I’m not a professional illustrator, so follow the guide at your own risk :) I will try to explain the techniques I used from the beginning to the end.

The only software used was Adobe Photoshop with the default brushes.

This is the first step: I open a new document in photoshop with white background and a large size ( in this case, 2500×3800 pixels ) and start drawing with a blue color on a new layer. I try to get the figure overall shape in this case. Is not important to get a detailed drawing, but rather get the right proportions, and an interesting flow in the figure.

The strokes are fast and loose. I’m using a hard circular brush.

These lines represent the motion of the image and how the eye is drawn to the head according to the position and shape of the elements.

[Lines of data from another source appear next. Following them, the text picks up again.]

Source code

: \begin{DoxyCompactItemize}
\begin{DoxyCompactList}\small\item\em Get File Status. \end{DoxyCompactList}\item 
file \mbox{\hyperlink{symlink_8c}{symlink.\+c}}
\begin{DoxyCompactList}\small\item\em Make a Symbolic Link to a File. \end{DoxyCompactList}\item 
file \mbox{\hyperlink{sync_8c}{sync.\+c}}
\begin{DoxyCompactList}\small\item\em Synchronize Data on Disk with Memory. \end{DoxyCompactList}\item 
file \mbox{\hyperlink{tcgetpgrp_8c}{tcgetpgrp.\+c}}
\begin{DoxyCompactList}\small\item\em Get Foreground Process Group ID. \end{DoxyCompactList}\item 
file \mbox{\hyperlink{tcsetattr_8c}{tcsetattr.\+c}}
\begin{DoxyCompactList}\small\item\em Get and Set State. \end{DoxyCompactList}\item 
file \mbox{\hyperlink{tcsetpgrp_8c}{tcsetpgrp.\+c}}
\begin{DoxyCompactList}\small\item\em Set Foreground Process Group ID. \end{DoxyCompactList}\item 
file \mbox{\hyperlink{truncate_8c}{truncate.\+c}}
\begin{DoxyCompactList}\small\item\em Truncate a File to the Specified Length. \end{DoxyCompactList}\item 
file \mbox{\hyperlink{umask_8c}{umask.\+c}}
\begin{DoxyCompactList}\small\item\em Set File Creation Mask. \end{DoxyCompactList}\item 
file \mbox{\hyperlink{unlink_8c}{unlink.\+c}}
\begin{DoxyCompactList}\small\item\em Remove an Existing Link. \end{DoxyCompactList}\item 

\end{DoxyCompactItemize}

The idea is to do an iconic illustration, with the character posing and I will take special care on the character features and clothes. I’m not good enough yet to do a dynamic piece, so I thought about this kind of illustration to work on my basic skills [ lighting, texturing, design, proportions… ]

The strokes are fast and loose. I’m using a hard circular brush.

Click to view BIG image
Click to view BIG image

After drawing the basic figure in blue and when I’m happy with the basic forms, then I create another layer and using black I draw cleaner lines with the same type of brush that I used before (hard edge, circular). I check the shapes to find any proportion errors and get a little into details, like cloth wrinkles or accesories.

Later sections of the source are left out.